--- To do ---
Your answer should consist of the lines in the data below that contain "Yellow".

--- Working data ---
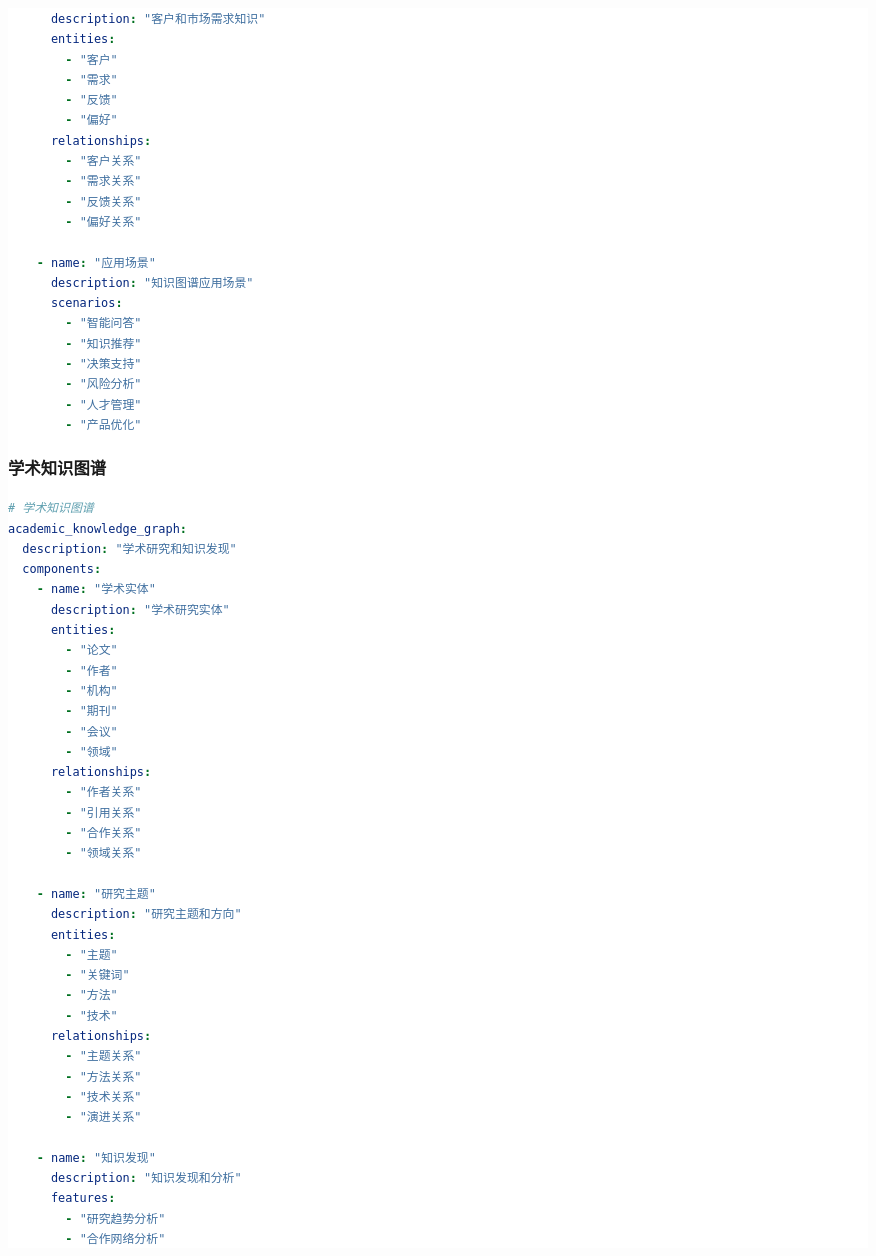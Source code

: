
 ```yaml
      description: "客户和市场需求知识"
      entities:
        - "客户"
        - "需求"
        - "反馈"
        - "偏好"
      relationships:
        - "客户关系"
        - "需求关系"
        - "反馈关系"
        - "偏好关系"
        
    - name: "应用场景"
      description: "知识图谱应用场景"
      scenarios:
        - "智能问答"
        - "知识推荐"
        - "决策支持"
        - "风险分析"
        - "人才管理"
        - "产品优化"
```

### 学术知识图谱

```yaml
# 学术知识图谱
academic_knowledge_graph:
  description: "学术研究和知识发现"
  components:
    - name: "学术实体"
      description: "学术研究实体"
      entities:
        - "论文"
        - "作者"
        - "机构"
        - "期刊"
        - "会议"
        - "领域"
      relationships:
        - "作者关系"
        - "引用关系"
        - "合作关系"
        - "领域关系"
        
    - name: "研究主题"
      description: "研究主题和方向"
      entities:
        - "主题"
        - "关键词"
        - "方法"
        - "技术"
      relationships:
        - "主题关系"
        - "方法关系"
        - "技术关系"
        - "演进关系"
        
    - name: "知识发现"
      description: "知识发现和分析"
      features:
        - "研究趋势分析"
        - "合作网络分析"
```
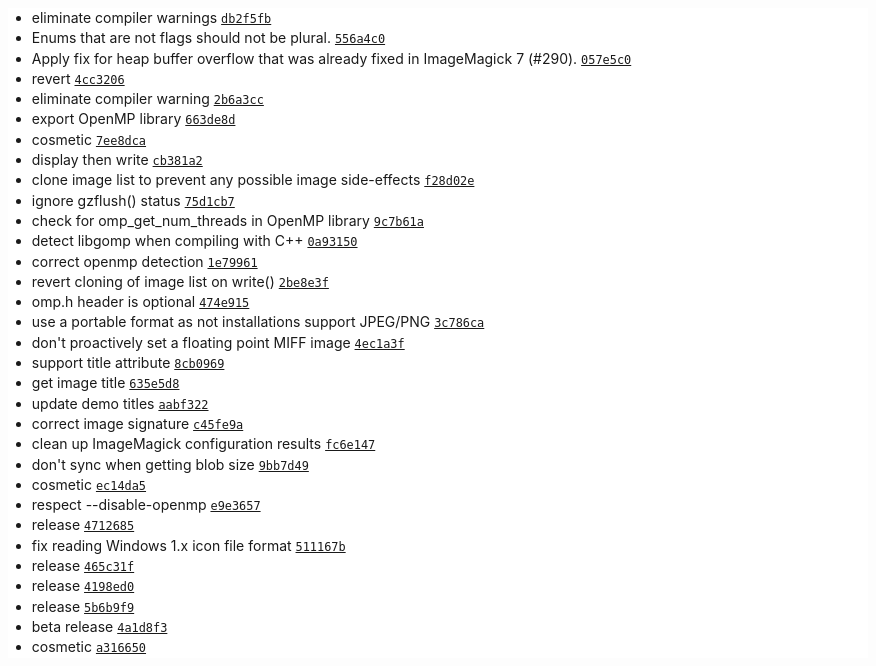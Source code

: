 - eliminate compiler warnings [`db2f5fb`](https://github.com/ImageMagick/ImageMagick6/commit/db2f5fbdcb88376d234becf3ada6156885a753ef)
- Enums that are not flags should not be plural. [`556a4c0`](https://github.com/ImageMagick/ImageMagick6/commit/556a4c0afe8dc9eca78906294f9e06e85c783a61)
- Apply fix for heap buffer overflow that was already fixed in ImageMagick 7 (#290). [`057e5c0`](https://github.com/ImageMagick/ImageMagick6/commit/057e5c0a3babcb3278c52f6927cc4e0479132b62)
- revert [`4cc3206`](https://github.com/ImageMagick/ImageMagick6/commit/4cc3206c371b31f60f1e842c4fc703cf0720339b)
- eliminate compiler warning [`2b6a3cc`](https://github.com/ImageMagick/ImageMagick6/commit/2b6a3cce1b80dcce1f4bb5ed163e3cd7e79851ac)
- export OpenMP library [`663de8d`](https://github.com/ImageMagick/ImageMagick6/commit/663de8d8d37d3226c38e2a0a66afb8050b94b6b6)
- cosmetic [`7ee8dca`](https://github.com/ImageMagick/ImageMagick6/commit/7ee8dca841bae095bfee667c4e01f20722903c9f)
- display then write [`cb381a2`](https://github.com/ImageMagick/ImageMagick6/commit/cb381a26d12c551fa9b54f98937606b2465f74fb)
- clone image list to prevent any possible image side-effects [`f28d02e`](https://github.com/ImageMagick/ImageMagick6/commit/f28d02e9b0d98ed4f6532a352733b26aa9891fb5)
- ignore gzflush() status [`75d1cb7`](https://github.com/ImageMagick/ImageMagick6/commit/75d1cb7ea689e84c6767c3fdba9ea7050d4c5063)
- check for omp_get_num_threads in OpenMP library [`9c7b61a`](https://github.com/ImageMagick/ImageMagick6/commit/9c7b61aeeda892387b5411549265b59e1e46983a)
- detect libgomp when compiling with C++ [`0a93150`](https://github.com/ImageMagick/ImageMagick6/commit/0a93150da73367802d1b84871af2216525ec9ec5)
- correct openmp detection [`1e79961`](https://github.com/ImageMagick/ImageMagick6/commit/1e7996195c6701ed1faf35e40a7dbbef1c210e29)
- revert cloning of image list on write() [`2be8e3f`](https://github.com/ImageMagick/ImageMagick6/commit/2be8e3f40318540f2abc9eec1a88f4f1cc00cbc0)
- omp.h header is optional [`474e915`](https://github.com/ImageMagick/ImageMagick6/commit/474e9158b47635804c8129cf107913473a711402)
- use a portable format as not installations support JPEG/PNG [`3c786ca`](https://github.com/ImageMagick/ImageMagick6/commit/3c786ca85785be096354014789e6c940fbfd680a)
- don't proactively set a floating point MIFF image [`4ec1a3f`](https://github.com/ImageMagick/ImageMagick6/commit/4ec1a3fec04cf1f6de5dffb6077119400741fa9d)
- support title attribute [`8cb0969`](https://github.com/ImageMagick/ImageMagick6/commit/8cb096968fa0f96a1da4a72f02b3a9ecf7025418)
- get image title [`635e5d8`](https://github.com/ImageMagick/ImageMagick6/commit/635e5d8ed07a7378f3eaa7d8109db4edd1fb1505)
- update demo titles [`aabf322`](https://github.com/ImageMagick/ImageMagick6/commit/aabf3223b213362e5761222f7400a6d1ecfafb1e)
- correct image signature [`c45fe9a`](https://github.com/ImageMagick/ImageMagick6/commit/c45fe9a3576c07ad6ed5ef7f724d6f31bac823cd)
- clean up ImageMagick configuration results [`fc6e147`](https://github.com/ImageMagick/ImageMagick6/commit/fc6e1478a713d90f9bdb2fab60aa891c3ba4bd32)
- don't sync when getting blob size [`9bb7d49`](https://github.com/ImageMagick/ImageMagick6/commit/9bb7d4942a65f8d0429f70bb86ede4a9954baea1)
- cosmetic [`ec14da5`](https://github.com/ImageMagick/ImageMagick6/commit/ec14da54cfbeb2785676413a5cae5d4b7f84b454)
- respect --disable-openmp [`e9e3657`](https://github.com/ImageMagick/ImageMagick6/commit/e9e365721f7433e3b9838b9625e4817a75c97c6a)
- release [`4712685`](https://github.com/ImageMagick/ImageMagick6/commit/4712685794628caa7fa61cc2a5063b6879f6d55a)
- fix reading Windows 1.x icon file format [`511167b`](https://github.com/ImageMagick/ImageMagick6/commit/511167bbf0ee2dda99f5adb537bc8779e42dcc74)
- release [`465c31f`](https://github.com/ImageMagick/ImageMagick6/commit/465c31fe52bd8850268a26ba7470cea826b6867b)
- release [`4198ed0`](https://github.com/ImageMagick/ImageMagick6/commit/4198ed0d41a9f077a9aa9cc5ef2ef6efe2e8b066)
- release [`5b6b9f9`](https://github.com/ImageMagick/ImageMagick6/commit/5b6b9f9d809da4b52f8d775ed3ece2fe921b41cb)
- beta release [`4a1d8f3`](https://github.com/ImageMagick/ImageMagick6/commit/4a1d8f3cb030efd1a9c2d09e165ff66ae933ea5a)
- cosmetic [`a316650`](https://github.com/ImageMagick/ImageMagick6/commit/a316650dcc7bf02e6c966f4508a691333887667c)
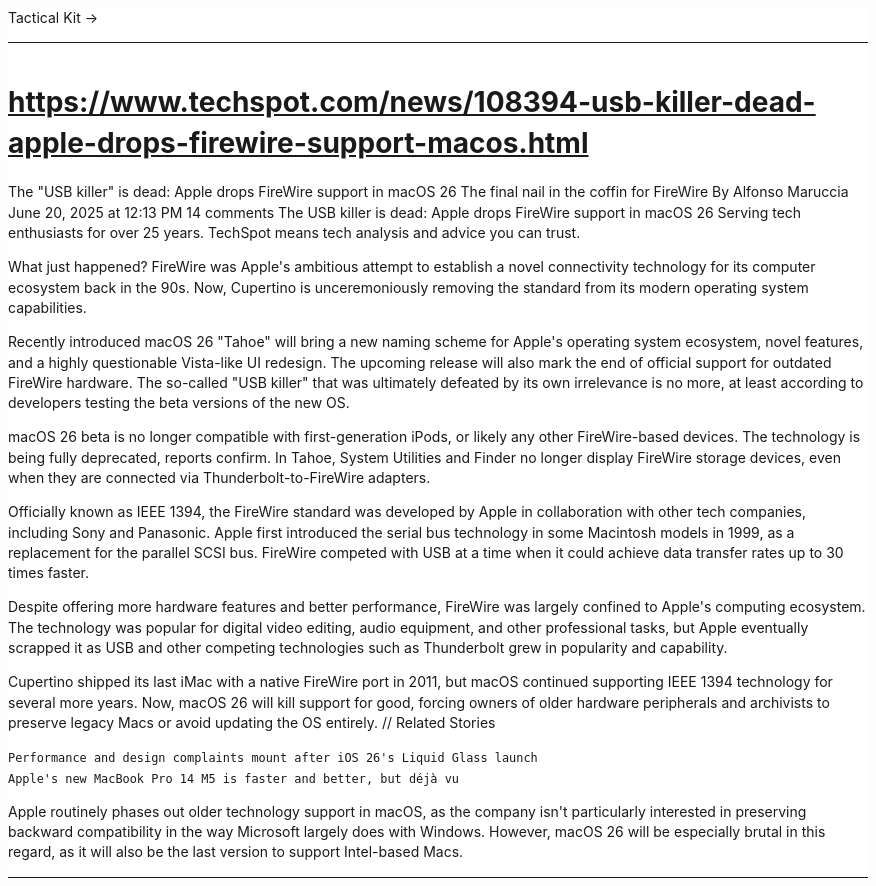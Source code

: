 Tactical Kit →

---

# https://www.techspot.com/news/108394-usb-killer-dead-apple-drops-firewire-support-macos.html


The "USB killer" is dead: Apple drops FireWire support in macOS 26
The final nail in the coffin for FireWire
By Alfonso Maruccia June 20, 2025 at 12:13 PM 14 comments
The USB killer is dead: Apple drops FireWire support in macOS 26
Serving tech enthusiasts for over 25 years.
TechSpot means tech analysis and advice you can trust.

What just happened? FireWire was Apple's ambitious attempt to establish a novel connectivity technology for its computer ecosystem back in the 90s. Now, Cupertino is unceremoniously removing the standard from its modern operating system capabilities.

Recently introduced macOS 26 "Tahoe" will bring a new naming scheme for Apple's operating system ecosystem, novel features, and a highly questionable Vista-like UI redesign. The upcoming release will also mark the end of official support for outdated FireWire hardware. The so-called "USB killer" that was ultimately defeated by its own irrelevance is no more, at least according to developers testing the beta versions of the new OS.

macOS 26 beta is no longer compatible with first-generation iPods, or likely any other FireWire-based devices. The technology is being fully deprecated, reports confirm. In Tahoe, System Utilities and Finder no longer display FireWire storage devices, even when they are connected via Thunderbolt-to-FireWire adapters.

Officially known as IEEE 1394, the FireWire standard was developed by Apple in collaboration with other tech companies, including Sony and Panasonic. Apple first introduced the serial bus technology in some Macintosh models in 1999, as a replacement for the parallel SCSI bus. FireWire competed with USB at a time when it could achieve data transfer rates up to 30 times faster.

Despite offering more hardware features and better performance, FireWire was largely confined to Apple's computing ecosystem. The technology was popular for digital video editing, audio equipment, and other professional tasks, but Apple eventually scrapped it as USB and other competing technologies such as Thunderbolt grew in popularity and capability.

Cupertino shipped its last iMac with a native FireWire port in 2011, but macOS continued supporting IEEE 1394 technology for several more years. Now, macOS 26 will kill support for good, forcing owners of older hardware peripherals and archivists to preserve legacy Macs or avoid updating the OS entirely.
// Related Stories

    Performance and design complaints mount after iOS 26's Liquid Glass launch
    Apple's new MacBook Pro 14 M5 is faster and better, but déjà vu

Apple routinely phases out older technology support in macOS, as the company isn't particularly interested in preserving backward compatibility in the way Microsoft largely does with Windows. However, macOS 26 will be especially brutal in this regard, as it will also be the last version to support Intel-based Macs.


---
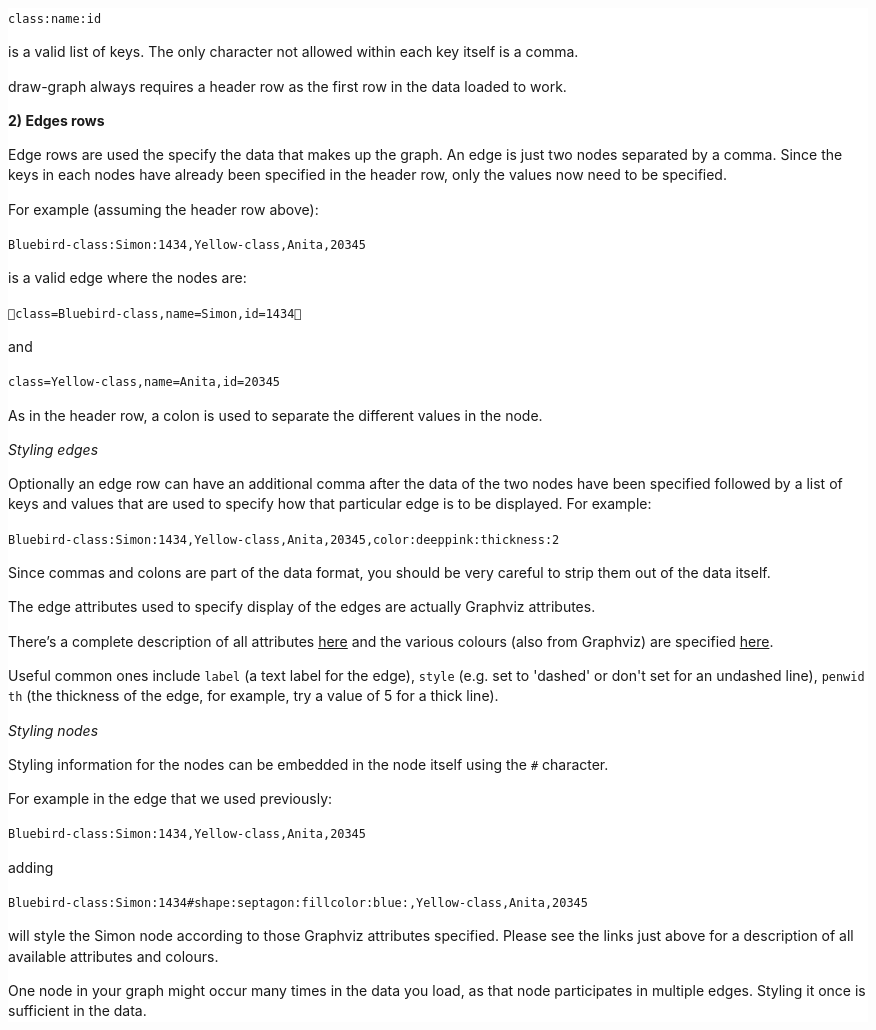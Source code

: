     class:name:id

is a valid list of keys. The only character not allowed within each key itself is a comma.

draw-graph always requires a header row as the first row in the data loaded to work.

**2) Edges rows**

Edge rows are used the specify the data that makes up the graph. An edge is just two nodes separated by a comma. Since the keys in each nodes have already been specified in the header row, only the values now need to be specified. 

For example (assuming the header row above):

    Bluebird-class:Simon:1434,Yellow-class,Anita,20345

is a valid edge where the nodes are:

    class=Bluebird-class,name=Simon,id=1434

and

    class=Yellow-class,name=Anita,id=20345

As in the header row, a colon is used to separate the different values in the node.

*Styling edges*

Optionally an edge row can have an additional comma after the data of the two nodes have been specified followed by a list of keys and values that are used to specify how that particular edge is to be displayed. For example:

    Bluebird-class:Simon:1434,Yellow-class,Anita,20345,color:deeppink:thickness:2

Since commas and colons are part of the data format, you should be very careful to strip them out of the data itself.

The edge attributes used to specify display of the edges are actually Graphviz attributes.

There’s a complete description of all attributes [here](https://www.graphviz.org/doc/info/attrs.html) and the various colours (also from Graphviz) are specified [here](https://www.graphviz.org/doc/info/colors.html).

Useful common ones include `label` (a text label for the edge), `style` (e.g. set to 'dashed' or don't set for an undashed line), `penwidth` (the thickness of the edge, for example, try a value of 5 for a thick line).

*Styling nodes*

Styling information for the nodes can be embedded in the node itself using the `#` character.

For example in the edge that we used previously:

    Bluebird-class:Simon:1434,Yellow-class,Anita,20345

adding

    Bluebird-class:Simon:1434#shape:septagon:fillcolor:blue:,Yellow-class,Anita,20345

will style the Simon node according to those Graphviz attributes specified. Please see the links just above for a description of all available attributes and colours.

One node in your graph might occur many times in the data you load, as that node participates in multiple edges. Styling it once is sufficient in the data.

--- Expected answer ---
    Bluebird-class:Simon:1434,Yellow-class,Anita,20345
    class=Yellow-class,name=Anita,id=20345
    Bluebird-class:Simon:1434,Yellow-class,Anita,20345,color:deeppink:thickness:2
    Bluebird-class:Simon:1434,Yellow-class,Anita,20345
    Bluebird-class:Simon:1434#shape:septagon:fillcolor:blue:,Yellow-class,Anita,20345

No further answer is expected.